Sunday, 22 January 2023

Jordan: Former Archaeological Museum Director Sentenced for Counterfeiting Coins


The media seem to have been relatively quiet about a long-going scandal involving the Jordan Archaeological Museum. This is located in the Citadel of Amman (Jabal Al-Qalaa). It was built in 1951 and presents artefacts from archaeological sites in Jordan, dating from prehistoric times to the 15th century. There is also a coin collection, and this is the subject of a longterm investigation that resulted in the conviction of an unnamed defendant.

At some time before 2015, a French archaeologist brought some students to Jordan and was showing them some of the material -  Ptolemaic Greek silver coins - that they had discovered at the Iraq Al-Amir site in 1993 had been removed from the cases and replaced by forgeries. On reporting this to  the Jordanian Department of Antiquities an investigation was carried out and a commission confirmed in a report issued in December 2015 that 315 Ptolemaic Greek silver coins in the custody of the museum had all been replaced with fake ones except for one. It was later discovered that 73 Byzantine gold coins that had been discovered at another site in Abdoun in 1996 had been replaced by forgeries.
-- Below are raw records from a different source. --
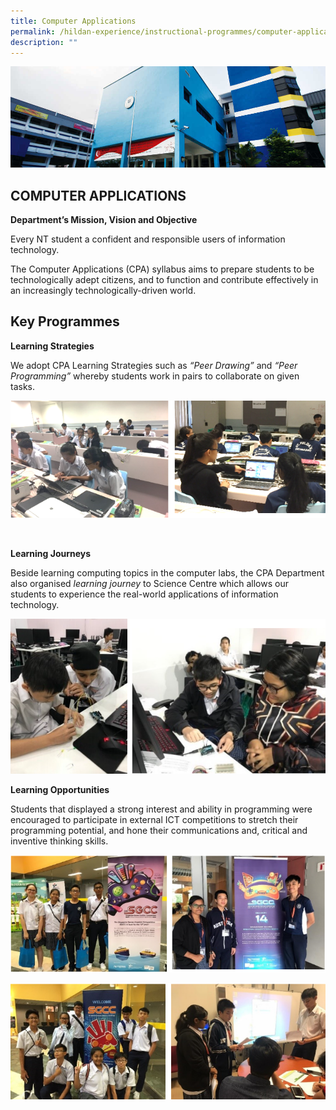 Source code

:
 ```yaml
---
title: Computer Applications
permalink: /hildan-experience/instructional-programmes/computer-applications/
description: ""
---
```

![](/images/Instructional%20Programmes/Computer%20Applications%20Banner.jpg)


COMPUTER APPLICATIONS
---------------------
**Department’s Mission, Vision and Objective**

<style> { margin:0;} </style>Every NT student a confident and responsible users of information technology.
<p></p>
<style> { margin:0;} </style>The Computer Applications (CPA) syllabus aims to prepare students to be technologically adept citizens, and to function and contribute effectively in an increasingly technologically-driven world.


Key Programmes
--------------

**Learning Strategies**

We adopt CPA Learning Strategies such as _“Peer Drawing”_ and _“Peer Programming”_ whereby students work in pairs to collaborate on given tasks.

![](/images/Instructional%20Programmes/Computer%20Applications%201.png)

       

**Learning Journeys**

Beside learning computing topics in the computer labs, the CPA Department also organised _learning journey_ to Science Centre which allows our students to experience the real-world applications of information technology.


![](/images/Instructional%20Programmes/Computer%20Applications%202.png)

**Learning Opportunities**

Students that displayed a strong interest and ability in programming were encouraged to participate in external ICT competitions to stretch their programming potential, and hone their communications and, critical and inventive thinking skills.

![](/images/Instructional%20Programmes/Computer%20Applications%203.png)

![](/images/Instructional%20Programmes/Computer%20Applications%204.png)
After that, a further inventory led to a report by the Public Prosecutor and the Integrity and Anti-Corruption Commission, which showed that the replacement had been carried out on a huge scale. Somehow there had been a replacement of 5972 antique coins in the collection (1249 of gold, 4478 silver, and 245 bronze). 

The investigations concluded that responsible for this situation was the former director of the Jordanian Antiquities Museum at Jabal Al-Qalaa (the Citadel), where the coins were held. He was arrested, tried and convicted of a felony of embezzlement, and a misdemeanour of counterfeiting and falsifying antiquities. For this he was sentenced to five years imprisonment and fined a sum equalling the value of the coins, in addition to trial expenses and any other expenses (the value of the original coins was estimated at $1 million). Al-Ghad News reported that he has just lost his appeal in the Amman Court of Appeals against the sentence (Ex-museum director sentenced to prison for counterfeiting antique coins Jordan News 22 Jan 2023). 

It was found that some of the missing coins from the Jordan Antiquities Museum had been sold outside the country. Notably, "one such artifact is a golden ring, which after further investigation was found to have been taken to Israel and from there to Germany, where it was sold during an auction held in Munich, in December 2018, for 23,000 euros". Note this was after the thefts were discovered. It is not stated where this ring is now.

I am puzzled where the perpetrator found the producer of such a wide range of one-off fake coins and the technique by which the copies were made.

It is rather ironic and embarrassing that this was the location of the issue of the 2012 'Amman Declaration on the Prevention and Response to Theft and Looting of Cultural Objects from Museums and Sites'.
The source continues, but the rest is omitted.